**What you should do**
Your answer should be the exact lines of the data below from the one containing "- 📩 **Email:**" through the one containing "of Mayank Kashyap**"; please include nothing else.

**Records provided**

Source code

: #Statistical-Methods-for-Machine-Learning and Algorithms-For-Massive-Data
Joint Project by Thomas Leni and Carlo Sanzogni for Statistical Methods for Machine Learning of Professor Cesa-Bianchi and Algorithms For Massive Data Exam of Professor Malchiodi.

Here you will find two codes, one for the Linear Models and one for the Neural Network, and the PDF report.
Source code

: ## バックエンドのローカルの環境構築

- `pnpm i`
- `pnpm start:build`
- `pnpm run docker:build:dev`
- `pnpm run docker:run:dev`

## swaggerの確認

* * *

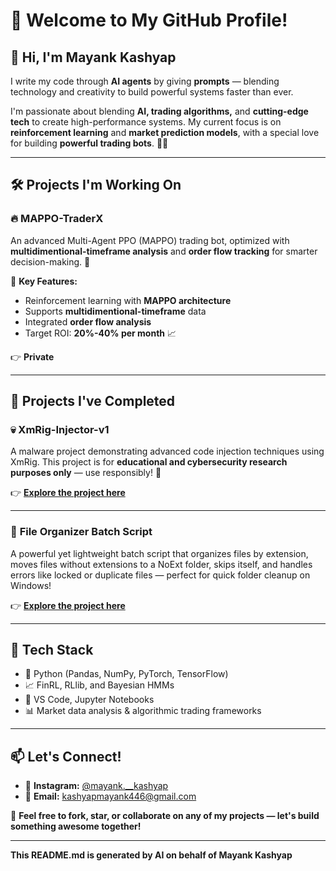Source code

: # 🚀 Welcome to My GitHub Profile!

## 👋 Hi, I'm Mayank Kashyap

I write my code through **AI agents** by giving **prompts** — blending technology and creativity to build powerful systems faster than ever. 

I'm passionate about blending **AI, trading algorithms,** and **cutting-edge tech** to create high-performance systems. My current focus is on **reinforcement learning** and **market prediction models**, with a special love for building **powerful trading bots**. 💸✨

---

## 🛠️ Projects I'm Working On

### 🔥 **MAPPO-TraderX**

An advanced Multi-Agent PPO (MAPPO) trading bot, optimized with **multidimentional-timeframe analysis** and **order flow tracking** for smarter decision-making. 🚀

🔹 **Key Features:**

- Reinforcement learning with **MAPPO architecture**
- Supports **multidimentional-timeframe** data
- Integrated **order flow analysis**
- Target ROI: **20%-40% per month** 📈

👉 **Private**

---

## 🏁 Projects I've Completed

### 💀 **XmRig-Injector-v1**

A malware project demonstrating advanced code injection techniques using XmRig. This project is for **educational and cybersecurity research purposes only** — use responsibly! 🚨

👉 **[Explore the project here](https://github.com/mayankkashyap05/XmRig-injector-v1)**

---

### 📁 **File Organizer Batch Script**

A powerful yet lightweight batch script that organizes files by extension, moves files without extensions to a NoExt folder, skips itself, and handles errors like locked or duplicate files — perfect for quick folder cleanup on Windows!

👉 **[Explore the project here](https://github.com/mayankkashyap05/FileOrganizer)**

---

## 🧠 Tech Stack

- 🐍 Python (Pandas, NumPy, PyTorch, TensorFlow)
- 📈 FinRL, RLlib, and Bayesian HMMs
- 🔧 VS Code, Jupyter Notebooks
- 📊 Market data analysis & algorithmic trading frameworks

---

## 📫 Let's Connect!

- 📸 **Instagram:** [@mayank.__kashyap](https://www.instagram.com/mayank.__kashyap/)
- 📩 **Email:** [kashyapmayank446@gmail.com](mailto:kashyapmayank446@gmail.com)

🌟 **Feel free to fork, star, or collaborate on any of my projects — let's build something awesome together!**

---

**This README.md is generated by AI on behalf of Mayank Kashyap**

**Response area**
- 📩 **Email:** [kashyapmayank446@gmail.com](mailto:kashyapmayank446@gmail.com)

🌟 **Feel free to fork, star, or collaborate on any of my projects — let's build something awesome together!**

---

**This README.md is generated by AI on behalf of Mayank Kashyap**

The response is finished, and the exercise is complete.